> **The task**: The pictures in the data below are to be omitted; all else must be duplicated exactly.

> **The data**:
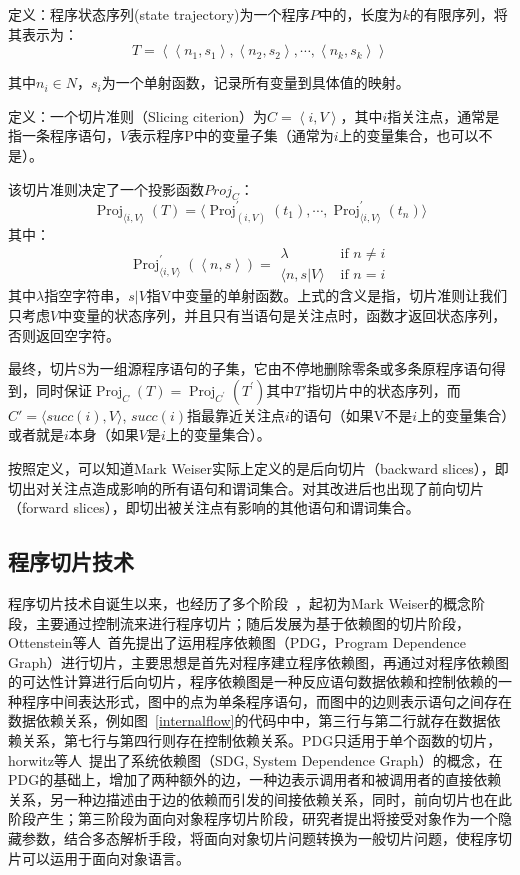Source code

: 定义：程序状态序列(state trajectory)为一个程序$P$中的，长度为$k$的有限序列，将其表示为：
$$T=\left\langle \left\langle n_{1},s_{1} \right\rangle, \left\langle n_{2},s_{2} \right\rangle , \cdots , \left\langle n_{k},s_{k} \right\rangle \right\rangle$$

其中$n_{i} \in N$，$s_i$为一个单射函数，记录所有变量到具体值的映射。

定义：一个切片准则（Slicing citerion）为$C=\left\langle i, V \right\rangle$，其中$i$指关注点，通常是指一条程序语句，$V$表示程序P中的变量子集（通常为$i$上的变量集合，也可以不是）。

该切片准则决定了一个投影函数$Proj_C$：
$$
\operatorname{Proj}_{\langle i, V\rangle}(T)=\langle\operatorname{Proj}_{(i, V)}^{\prime}\left(t_{1}\right) , \cdots, \operatorname{Proj}_{\langle i, V\rangle}^{\prime}\left(t_{n}\right) \rangle
$$
其中：
$$
\operatorname{Proj}_{\langle i, V\rangle}^{\prime}(\left\langle n, s \right\rangle)=\begin{array}{ll}
{\lambda} & {\text { if } n \neq i} \\
{\langle n, s | V \rangle} & {\text { if } n=i}
\end{array}
$$
其中$\lambda$指空字符串，$s|V$指V中变量的单射函数。上式的含义是指，切片准则让我们只考虑$V$中变量的状态序列，并且只有当语句是关注点时，函数才返回状态序列，否则返回空字符。

最终，切片S为一组源程序语句的子集，它由不停地删除零条或多条原程序语句得到，同时保证$\operatorname{Proj}_{C}(T)=\operatorname{Proj}_{C^{\prime}}\left(T^{\prime}\right)$其中$T'$指切片中的状态序列，而$C'=\langle succ(i), V \rangle$, $succ(i)$指最靠近关注点$i$的语句（如果V不是$i$上的变量集合）或者就是$i$本身（如果$ V $是$i$上的变量集合）。

按照定义，可以知道Mark Weiser实际上定义的是后向切片（backward slices），即切出对关注点造成影响的所有语句和谓词集合。对其改进后也出现了前向切片（forward slices），即切出被关注点有影响的其他语句和谓词集合。\\

\subsection{程序切片技术}
程序切片技术自诞生以来，也经历了多个阶段~\cite{slices:xu2005brief}，起初为Mark Weiser的概念阶段，主要通过控制流来进行程序切片；随后发展为基于依赖图的切片阶段，Ottenstein等人~\cite{slices:ottenstein1984program}首先提出了运用程序依赖图（PDG，Program Dependence Graph）进行切片，主要思想是首先对程序建立程序依赖图，再通过对程序依赖图的可达性计算进行后向切片，程序依赖图是一种反应语句数据依赖和控制依赖的一种程序中间表达形式，图中的点为单条程序语句，而图中的边则表示语句之间存在数据依赖关系，例如图~\ref{internalflow}的代码中中，第三行与第二行就存在数据依赖关系，第七行与第四行则存在控制依赖关系。PDG只适用于单个函数的切片，horwitz等人~\cite{slices:horwitz1990}提出了系统依赖图（SDG, System Dependence Graph）的概念，在PDG的基础上，增加了两种额外的边，一种边表示调用者和被调用者的直接依赖关系，另一种边描述由于边的依赖而引发的间接依赖关系，同时，前向切片也在此阶段产生；第三阶段为面向对象程序切片阶段，研究者提出将接受对象作为一个隐藏参数，结合多态解析手段，将面向对象切片问题转换为一般切片问题，使程序切片可以运用于面向对象语言。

> **Response to the task**:
Source code

: 定义：程序状态序列(state trajectory)为一个程序$P$中的，长度为$k$的有限序列，将其表示为：
$$T=\left\langle \left\langle n_{1},s_{1} \right\rangle, \left\langle n_{2},s_{2} \right\rangle , \cdots , \left\langle n_{k},s_{k} \right\rangle \right\rangle$$

其中$n_{i} \in N$，$s_i$为一个单射函数，记录所有变量到具体值的映射。

定义：一个切片准则（Slicing citerion）为$C=\left\langle i, V \right\rangle$，其中$i$指关注点，通常是指一条程序语句，$V$表示程序P中的变量子集（通常为$i$上的变量集合，也可以不是）。

该切片准则决定了一个投影函数$Proj_C$：
$$
\operatorname{Proj}_{\langle i, V\rangle}(T)=\langle\operatorname{Proj}_{(i, V)}^{\prime}\left(t_{1}\right) , \cdots, \operatorname{Proj}_{\langle i, V\rangle}^{\prime}\left(t_{n}\right) \rangle
$$
其中：
$$
\operatorname{Proj}_{\langle i, V\rangle}^{\prime}(\left\langle n, s \right\rangle)=\begin{array}{ll}
{\lambda} & {\text { if } n \neq i} \\
{\langle n, s | V \rangle} & {\text { if } n=i}
\end{array}
$$
其中$\lambda$指空字符串，$s|V$指V中变量的单射函数。上式的含义是指，切片准则让我们只考虑$V$中变量的状态序列，并且只有当语句是关注点时，函数才返回状态序列，否则返回空字符。

最终，切片S为一组源程序语句的子集，它由不停地删除零条或多条原程序语句得到，同时保证$\operatorname{Proj}_{C}(T)=\operatorname{Proj}_{C^{\prime}}\left(T^{\prime}\right)$其中$T'$指切片中的状态序列，而$C'=\langle succ(i), V \rangle$, $succ(i)$指最靠近关注点$i$的语句（如果V不是$i$上的变量集合）或者就是$i$本身（如果$ V $是$i$上的变量集合）。

按照定义，可以知道Mark Weiser实际上定义的是后向切片（backward slices），即切出对关注点造成影响的所有语句和谓词集合。对其改进后也出现了前向切片（forward slices），即切出被关注点有影响的其他语句和谓词集合。\\

\subsection{程序切片技术}
程序切片技术自诞生以来，也经历了多个阶段~\cite{slices:xu2005brief}，起初为Mark Weiser的概念阶段，主要通过控制流来进行程序切片；随后发展为基于依赖图的切片阶段，Ottenstein等人~\cite{slices:ottenstein1984program}首先提出了运用程序依赖图（PDG，Program Dependence Graph）进行切片，主要思想是首先对程序建立程序依赖图，再通过对程序依赖图的可达性计算进行后向切片，程序依赖图是一种反应语句数据依赖和控制依赖的一种程序中间表达形式，图中的点为单条程序语句，而图中的边则表示语句之间存在数据依赖关系，例如图~\ref{internalflow}的代码中中，第三行与第二行就存在数据依赖关系，第七行与第四行则存在控制依赖关系。PDG只适用于单个函数的切片，horwitz等人~\cite{slices:horwitz1990}提出了系统依赖图（SDG, System Dependence Graph）的概念，在PDG的基础上，增加了两种额外的边，一种边表示调用者和被调用者的直接依赖关系，另一种边描述由于边的依赖而引发的间接依赖关系，同时，前向切片也在此阶段产生；第三阶段为面向对象程序切片阶段，研究者提出将接受对象作为一个隐藏参数，结合多态解析手段，将面向对象切片问题转换为一般切片问题，使程序切片可以运用于面向对象语言。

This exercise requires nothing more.